Family-owned businesses are a critical part of the U.S. economy. It is estimated that more than 80 percent of businesses in the U.S. are family owned. So, when a principal owner of a family business is facing a divorce it can have a severe effect on the business. Making sure the divorce is handled correctly requires careful planning.
There are several options that a person may have in a divorce situation regarding their family business.
- Shareholder agreement. If a company has a shareholder agreement it may have provisions as to what will happen to the business if there is a divorce. If the shareholder agreement provides a process as to how the business will proceed in the event of a divorce, then it can accordingly.
- Prenuptial agreement.
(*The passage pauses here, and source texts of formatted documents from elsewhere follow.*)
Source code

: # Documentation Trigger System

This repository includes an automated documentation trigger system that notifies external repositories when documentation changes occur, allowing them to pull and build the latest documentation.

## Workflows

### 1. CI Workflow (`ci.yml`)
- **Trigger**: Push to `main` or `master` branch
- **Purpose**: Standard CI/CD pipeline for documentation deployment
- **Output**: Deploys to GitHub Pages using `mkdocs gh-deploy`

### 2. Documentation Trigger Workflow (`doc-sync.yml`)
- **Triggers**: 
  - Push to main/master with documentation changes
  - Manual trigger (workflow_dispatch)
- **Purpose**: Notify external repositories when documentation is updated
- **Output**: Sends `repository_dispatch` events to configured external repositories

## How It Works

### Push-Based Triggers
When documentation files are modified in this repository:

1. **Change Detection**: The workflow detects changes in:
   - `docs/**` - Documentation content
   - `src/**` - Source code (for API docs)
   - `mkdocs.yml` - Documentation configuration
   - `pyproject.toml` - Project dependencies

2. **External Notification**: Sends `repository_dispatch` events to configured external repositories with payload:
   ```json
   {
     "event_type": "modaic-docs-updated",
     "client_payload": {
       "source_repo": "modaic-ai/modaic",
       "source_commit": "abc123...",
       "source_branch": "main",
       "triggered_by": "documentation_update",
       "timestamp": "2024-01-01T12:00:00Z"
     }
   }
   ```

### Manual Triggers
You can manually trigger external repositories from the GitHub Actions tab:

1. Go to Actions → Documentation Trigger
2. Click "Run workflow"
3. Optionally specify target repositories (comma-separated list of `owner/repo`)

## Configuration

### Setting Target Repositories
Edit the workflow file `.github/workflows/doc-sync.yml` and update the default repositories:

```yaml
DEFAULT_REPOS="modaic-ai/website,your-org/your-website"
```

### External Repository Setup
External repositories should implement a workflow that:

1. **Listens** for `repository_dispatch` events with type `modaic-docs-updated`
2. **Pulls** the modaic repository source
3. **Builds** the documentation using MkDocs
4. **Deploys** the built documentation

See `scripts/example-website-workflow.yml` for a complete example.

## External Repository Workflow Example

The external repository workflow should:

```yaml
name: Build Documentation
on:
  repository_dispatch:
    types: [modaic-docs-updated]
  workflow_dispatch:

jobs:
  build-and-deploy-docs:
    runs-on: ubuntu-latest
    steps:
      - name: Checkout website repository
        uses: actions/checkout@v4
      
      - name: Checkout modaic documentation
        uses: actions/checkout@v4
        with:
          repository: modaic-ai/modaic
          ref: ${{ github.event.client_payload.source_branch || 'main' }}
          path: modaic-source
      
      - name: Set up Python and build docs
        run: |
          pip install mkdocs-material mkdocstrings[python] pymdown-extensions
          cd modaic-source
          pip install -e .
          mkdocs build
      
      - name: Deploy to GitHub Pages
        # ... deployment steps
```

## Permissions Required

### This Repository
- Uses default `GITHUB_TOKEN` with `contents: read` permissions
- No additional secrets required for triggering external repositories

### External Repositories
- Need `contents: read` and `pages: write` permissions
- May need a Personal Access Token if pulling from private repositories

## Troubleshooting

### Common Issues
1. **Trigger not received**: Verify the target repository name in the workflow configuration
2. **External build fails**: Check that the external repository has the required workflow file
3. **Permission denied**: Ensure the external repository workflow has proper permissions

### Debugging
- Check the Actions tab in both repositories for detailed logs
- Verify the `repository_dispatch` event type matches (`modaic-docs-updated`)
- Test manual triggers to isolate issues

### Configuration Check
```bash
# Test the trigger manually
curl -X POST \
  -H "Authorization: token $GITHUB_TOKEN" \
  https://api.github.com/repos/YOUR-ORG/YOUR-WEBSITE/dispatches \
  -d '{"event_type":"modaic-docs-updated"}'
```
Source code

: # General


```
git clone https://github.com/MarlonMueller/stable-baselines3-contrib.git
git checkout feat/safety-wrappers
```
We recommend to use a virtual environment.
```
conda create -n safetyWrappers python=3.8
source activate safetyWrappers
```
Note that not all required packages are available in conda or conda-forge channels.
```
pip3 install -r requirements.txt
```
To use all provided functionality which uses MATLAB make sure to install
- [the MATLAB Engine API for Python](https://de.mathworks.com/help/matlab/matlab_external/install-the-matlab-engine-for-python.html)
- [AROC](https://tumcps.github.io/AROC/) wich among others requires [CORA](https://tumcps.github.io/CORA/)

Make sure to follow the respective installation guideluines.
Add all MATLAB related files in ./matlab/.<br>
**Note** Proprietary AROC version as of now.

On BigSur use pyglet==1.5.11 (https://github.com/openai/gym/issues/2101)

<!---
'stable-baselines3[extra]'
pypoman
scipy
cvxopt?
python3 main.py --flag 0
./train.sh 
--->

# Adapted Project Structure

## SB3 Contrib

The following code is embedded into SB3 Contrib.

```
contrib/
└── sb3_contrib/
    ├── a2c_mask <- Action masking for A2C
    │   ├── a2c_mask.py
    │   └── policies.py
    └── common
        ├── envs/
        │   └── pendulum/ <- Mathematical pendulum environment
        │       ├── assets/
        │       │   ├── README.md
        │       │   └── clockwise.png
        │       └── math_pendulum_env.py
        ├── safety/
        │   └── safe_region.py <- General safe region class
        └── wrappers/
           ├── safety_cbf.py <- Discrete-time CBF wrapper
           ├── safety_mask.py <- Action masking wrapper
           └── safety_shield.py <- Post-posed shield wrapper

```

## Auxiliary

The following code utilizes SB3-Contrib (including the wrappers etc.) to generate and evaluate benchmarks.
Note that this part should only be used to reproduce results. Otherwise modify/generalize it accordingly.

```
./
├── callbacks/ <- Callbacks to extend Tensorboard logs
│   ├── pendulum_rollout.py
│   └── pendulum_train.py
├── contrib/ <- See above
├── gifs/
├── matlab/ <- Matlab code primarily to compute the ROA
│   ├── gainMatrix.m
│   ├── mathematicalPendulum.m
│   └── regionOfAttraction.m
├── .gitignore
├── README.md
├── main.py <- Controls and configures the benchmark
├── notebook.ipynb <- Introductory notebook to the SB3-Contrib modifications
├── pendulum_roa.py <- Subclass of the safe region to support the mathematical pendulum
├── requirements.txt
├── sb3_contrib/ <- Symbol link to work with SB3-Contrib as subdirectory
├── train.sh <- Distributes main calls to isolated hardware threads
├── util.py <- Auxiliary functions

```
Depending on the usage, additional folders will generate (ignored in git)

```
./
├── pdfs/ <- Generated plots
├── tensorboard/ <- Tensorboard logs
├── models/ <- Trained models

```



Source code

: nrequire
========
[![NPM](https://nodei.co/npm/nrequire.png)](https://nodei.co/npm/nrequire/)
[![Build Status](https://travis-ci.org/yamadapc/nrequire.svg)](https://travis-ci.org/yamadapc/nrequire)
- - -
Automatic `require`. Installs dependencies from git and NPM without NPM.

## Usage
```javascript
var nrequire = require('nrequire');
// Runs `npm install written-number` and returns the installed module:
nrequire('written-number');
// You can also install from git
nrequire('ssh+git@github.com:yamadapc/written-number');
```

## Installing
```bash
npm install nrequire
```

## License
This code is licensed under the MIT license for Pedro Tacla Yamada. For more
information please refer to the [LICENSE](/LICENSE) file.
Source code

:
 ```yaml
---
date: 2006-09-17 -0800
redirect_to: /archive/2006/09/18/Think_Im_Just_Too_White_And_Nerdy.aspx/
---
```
When a business owner gets married, they often have a prenuptial agreement created. The prenuptial agreement would have information as to what happens to the business assets if a marriage ends.
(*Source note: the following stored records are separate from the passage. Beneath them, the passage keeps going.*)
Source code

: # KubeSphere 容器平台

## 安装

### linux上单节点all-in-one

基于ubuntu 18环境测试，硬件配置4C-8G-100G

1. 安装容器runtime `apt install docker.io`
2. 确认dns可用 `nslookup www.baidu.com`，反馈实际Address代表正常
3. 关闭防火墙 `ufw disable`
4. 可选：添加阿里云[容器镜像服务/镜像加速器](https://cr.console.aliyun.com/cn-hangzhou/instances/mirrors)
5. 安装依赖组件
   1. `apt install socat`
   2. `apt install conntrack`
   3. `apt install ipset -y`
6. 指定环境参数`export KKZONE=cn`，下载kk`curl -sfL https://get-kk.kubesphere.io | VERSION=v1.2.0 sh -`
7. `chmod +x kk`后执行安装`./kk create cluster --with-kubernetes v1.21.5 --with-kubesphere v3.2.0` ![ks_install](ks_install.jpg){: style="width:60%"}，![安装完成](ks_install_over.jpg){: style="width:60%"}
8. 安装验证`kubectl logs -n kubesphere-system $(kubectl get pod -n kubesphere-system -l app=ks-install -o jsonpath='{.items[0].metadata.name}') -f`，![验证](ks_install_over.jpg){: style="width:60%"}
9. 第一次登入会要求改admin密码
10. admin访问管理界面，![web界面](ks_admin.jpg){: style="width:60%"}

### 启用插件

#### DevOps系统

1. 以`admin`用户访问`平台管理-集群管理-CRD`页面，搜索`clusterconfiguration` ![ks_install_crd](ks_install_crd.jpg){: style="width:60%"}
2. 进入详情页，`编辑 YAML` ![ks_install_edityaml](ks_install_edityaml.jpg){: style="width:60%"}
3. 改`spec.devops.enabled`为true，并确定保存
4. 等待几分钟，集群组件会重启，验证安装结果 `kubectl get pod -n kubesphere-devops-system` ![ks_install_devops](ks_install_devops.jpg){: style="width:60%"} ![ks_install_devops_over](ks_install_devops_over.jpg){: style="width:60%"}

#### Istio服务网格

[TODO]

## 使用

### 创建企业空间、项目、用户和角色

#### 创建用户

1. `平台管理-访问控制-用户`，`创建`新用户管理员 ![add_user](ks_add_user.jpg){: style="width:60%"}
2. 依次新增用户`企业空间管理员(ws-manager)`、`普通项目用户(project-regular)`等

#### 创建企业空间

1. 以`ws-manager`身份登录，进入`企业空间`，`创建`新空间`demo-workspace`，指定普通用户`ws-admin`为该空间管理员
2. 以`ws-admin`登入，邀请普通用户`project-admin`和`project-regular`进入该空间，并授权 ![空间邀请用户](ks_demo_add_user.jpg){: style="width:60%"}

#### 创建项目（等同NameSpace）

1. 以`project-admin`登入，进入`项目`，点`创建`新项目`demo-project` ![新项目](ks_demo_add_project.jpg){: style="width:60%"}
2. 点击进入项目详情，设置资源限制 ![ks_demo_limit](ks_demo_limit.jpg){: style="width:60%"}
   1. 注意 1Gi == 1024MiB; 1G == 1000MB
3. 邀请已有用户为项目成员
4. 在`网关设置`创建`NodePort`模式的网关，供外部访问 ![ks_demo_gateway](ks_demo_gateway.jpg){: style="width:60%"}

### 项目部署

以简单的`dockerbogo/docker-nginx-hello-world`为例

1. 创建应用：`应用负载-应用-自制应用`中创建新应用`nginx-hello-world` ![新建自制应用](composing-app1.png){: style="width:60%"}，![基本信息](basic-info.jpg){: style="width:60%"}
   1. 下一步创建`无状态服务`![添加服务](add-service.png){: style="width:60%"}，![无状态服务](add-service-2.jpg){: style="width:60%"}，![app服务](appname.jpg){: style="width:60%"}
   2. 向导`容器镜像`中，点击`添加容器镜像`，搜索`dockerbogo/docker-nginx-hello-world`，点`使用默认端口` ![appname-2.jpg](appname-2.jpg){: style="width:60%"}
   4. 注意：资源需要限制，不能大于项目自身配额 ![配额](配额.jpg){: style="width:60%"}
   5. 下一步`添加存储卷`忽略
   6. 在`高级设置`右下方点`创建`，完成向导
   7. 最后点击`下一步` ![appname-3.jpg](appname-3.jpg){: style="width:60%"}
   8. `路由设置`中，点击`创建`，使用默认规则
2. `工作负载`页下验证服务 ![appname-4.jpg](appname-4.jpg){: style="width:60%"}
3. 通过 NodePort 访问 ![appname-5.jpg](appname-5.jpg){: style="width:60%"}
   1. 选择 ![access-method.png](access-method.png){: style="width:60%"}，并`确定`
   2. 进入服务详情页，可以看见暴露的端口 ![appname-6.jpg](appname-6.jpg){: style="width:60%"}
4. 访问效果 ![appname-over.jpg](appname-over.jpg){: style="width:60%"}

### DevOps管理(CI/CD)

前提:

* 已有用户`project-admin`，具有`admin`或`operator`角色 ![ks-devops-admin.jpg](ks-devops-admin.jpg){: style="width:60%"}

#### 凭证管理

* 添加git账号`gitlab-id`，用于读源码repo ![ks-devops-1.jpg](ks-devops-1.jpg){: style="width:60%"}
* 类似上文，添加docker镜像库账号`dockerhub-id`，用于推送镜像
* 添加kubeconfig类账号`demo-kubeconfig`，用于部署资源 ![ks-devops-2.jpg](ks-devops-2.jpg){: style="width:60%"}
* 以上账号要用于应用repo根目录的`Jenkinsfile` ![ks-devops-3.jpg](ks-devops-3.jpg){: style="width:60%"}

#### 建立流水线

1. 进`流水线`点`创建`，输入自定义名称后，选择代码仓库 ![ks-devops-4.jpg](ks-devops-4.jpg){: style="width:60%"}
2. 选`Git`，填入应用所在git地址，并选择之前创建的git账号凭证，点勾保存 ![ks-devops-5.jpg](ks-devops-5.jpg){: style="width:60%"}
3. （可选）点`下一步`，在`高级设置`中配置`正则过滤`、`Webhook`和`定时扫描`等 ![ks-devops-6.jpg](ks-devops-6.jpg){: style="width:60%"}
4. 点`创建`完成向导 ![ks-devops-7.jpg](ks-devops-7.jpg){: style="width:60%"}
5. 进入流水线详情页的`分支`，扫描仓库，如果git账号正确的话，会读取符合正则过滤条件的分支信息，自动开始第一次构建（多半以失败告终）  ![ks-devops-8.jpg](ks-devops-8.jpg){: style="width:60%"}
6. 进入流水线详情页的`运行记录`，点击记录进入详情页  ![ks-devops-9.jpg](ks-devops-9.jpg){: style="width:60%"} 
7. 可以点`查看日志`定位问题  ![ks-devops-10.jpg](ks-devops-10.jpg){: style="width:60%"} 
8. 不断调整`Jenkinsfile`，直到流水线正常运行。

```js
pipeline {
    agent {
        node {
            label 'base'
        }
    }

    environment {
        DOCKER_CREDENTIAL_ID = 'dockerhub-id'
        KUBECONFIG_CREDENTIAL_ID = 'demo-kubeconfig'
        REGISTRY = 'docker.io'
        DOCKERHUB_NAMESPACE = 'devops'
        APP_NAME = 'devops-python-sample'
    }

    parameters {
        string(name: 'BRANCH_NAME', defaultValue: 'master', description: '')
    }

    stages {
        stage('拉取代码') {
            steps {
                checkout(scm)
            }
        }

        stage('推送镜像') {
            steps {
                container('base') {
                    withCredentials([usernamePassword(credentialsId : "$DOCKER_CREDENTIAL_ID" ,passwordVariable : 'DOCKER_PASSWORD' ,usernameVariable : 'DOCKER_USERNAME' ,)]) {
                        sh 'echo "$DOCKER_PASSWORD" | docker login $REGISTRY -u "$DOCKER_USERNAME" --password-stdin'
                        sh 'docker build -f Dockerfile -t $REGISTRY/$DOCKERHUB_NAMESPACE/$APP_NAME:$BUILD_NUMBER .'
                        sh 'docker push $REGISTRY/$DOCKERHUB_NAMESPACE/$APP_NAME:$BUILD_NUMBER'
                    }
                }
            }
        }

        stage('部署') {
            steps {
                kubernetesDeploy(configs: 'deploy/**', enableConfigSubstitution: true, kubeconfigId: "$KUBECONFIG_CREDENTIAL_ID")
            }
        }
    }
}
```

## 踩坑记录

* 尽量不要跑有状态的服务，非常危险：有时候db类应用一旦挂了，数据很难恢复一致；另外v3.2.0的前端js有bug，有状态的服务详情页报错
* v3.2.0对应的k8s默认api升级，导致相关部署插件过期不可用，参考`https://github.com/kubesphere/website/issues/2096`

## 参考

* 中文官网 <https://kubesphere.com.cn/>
- Sell the company. Selling the business will allow both spouses to step away from the business and receive equal compensation. The spouses can split the profit equally or in another formula that is agreed upon.
- Buy out the other owner. If both spouses own the company, then one spouse may choose to buy the other out. This is a good way to ensure the company will continue operation while compensating both parties.
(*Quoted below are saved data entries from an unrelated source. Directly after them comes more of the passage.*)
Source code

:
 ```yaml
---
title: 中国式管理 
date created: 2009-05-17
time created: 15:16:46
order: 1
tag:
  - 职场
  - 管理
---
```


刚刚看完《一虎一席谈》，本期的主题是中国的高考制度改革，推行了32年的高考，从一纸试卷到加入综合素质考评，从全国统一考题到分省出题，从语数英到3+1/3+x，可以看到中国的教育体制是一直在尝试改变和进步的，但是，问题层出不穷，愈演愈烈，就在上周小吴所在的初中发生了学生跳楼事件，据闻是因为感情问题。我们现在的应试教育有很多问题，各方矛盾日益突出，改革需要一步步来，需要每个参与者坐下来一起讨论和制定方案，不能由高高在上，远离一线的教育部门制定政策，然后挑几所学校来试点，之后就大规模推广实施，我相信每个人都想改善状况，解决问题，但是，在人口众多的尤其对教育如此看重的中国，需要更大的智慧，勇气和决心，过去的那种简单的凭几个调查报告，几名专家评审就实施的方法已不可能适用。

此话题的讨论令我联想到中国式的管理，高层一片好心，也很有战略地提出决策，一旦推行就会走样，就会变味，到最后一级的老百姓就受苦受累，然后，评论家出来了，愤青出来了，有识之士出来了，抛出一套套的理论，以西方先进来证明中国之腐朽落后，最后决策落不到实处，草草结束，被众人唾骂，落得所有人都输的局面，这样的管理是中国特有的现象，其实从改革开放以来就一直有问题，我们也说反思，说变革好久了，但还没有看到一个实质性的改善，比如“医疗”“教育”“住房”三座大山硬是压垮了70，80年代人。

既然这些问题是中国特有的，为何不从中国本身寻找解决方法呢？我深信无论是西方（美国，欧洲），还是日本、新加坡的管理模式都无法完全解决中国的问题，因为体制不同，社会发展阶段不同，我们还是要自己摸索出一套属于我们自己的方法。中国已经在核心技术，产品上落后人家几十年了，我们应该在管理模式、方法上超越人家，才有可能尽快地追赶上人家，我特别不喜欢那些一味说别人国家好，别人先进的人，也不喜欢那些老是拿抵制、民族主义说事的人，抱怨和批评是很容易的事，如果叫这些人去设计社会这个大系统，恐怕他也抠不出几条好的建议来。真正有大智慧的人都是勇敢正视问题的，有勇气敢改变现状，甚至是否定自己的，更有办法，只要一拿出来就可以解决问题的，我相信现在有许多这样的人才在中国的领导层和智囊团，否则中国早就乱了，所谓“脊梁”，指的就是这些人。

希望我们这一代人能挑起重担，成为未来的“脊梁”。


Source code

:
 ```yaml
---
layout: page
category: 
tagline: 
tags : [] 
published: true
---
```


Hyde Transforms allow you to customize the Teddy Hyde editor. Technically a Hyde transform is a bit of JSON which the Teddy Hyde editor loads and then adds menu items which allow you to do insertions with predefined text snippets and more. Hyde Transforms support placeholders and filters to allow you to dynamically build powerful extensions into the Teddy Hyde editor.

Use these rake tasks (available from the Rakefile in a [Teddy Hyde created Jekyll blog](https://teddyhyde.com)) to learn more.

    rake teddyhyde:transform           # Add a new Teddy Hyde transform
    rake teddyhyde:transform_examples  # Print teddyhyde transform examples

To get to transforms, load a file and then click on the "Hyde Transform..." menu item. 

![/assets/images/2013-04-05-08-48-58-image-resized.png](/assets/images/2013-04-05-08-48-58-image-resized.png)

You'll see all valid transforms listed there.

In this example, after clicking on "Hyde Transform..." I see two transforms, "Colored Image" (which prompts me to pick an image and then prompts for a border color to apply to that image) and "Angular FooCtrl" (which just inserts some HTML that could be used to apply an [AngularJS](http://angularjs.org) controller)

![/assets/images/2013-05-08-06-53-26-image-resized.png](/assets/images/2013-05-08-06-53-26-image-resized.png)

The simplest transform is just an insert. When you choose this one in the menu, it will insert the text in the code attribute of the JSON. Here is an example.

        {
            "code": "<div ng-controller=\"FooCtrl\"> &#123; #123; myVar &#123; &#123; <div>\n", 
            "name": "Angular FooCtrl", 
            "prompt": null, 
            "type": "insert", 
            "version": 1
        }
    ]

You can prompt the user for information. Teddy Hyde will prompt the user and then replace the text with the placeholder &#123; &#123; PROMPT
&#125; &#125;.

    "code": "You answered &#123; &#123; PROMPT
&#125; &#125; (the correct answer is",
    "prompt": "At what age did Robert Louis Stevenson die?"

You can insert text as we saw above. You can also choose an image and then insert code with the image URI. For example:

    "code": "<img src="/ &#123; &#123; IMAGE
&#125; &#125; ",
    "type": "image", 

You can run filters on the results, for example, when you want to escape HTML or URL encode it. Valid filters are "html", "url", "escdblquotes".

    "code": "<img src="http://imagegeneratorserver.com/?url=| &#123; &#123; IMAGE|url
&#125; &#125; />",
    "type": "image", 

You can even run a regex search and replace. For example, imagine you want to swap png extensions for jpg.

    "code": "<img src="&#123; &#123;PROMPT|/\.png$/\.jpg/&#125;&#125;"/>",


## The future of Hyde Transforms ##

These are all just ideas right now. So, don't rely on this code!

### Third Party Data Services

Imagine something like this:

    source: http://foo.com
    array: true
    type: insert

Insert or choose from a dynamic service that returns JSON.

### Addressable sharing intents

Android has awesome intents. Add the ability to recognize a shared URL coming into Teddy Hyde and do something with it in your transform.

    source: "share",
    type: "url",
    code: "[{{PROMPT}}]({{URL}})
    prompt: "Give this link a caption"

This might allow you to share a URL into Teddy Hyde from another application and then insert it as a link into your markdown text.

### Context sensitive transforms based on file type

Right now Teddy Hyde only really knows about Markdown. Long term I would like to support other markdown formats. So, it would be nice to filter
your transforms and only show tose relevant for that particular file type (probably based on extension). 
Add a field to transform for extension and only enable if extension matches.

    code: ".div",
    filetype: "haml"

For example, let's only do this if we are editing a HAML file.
- Divide up the business. Depending on the business there may be a way to split it into two companies or divide up the operations.
- Continue running the business. A couple may choose to continue running the business as business partners but no longer married. Although it can be difficult to keep business and personal matters separate.
A legal professional who is skilled in divorce can help their client understand what their options may be for their family business and help them negotiate a settlement that protects their interests.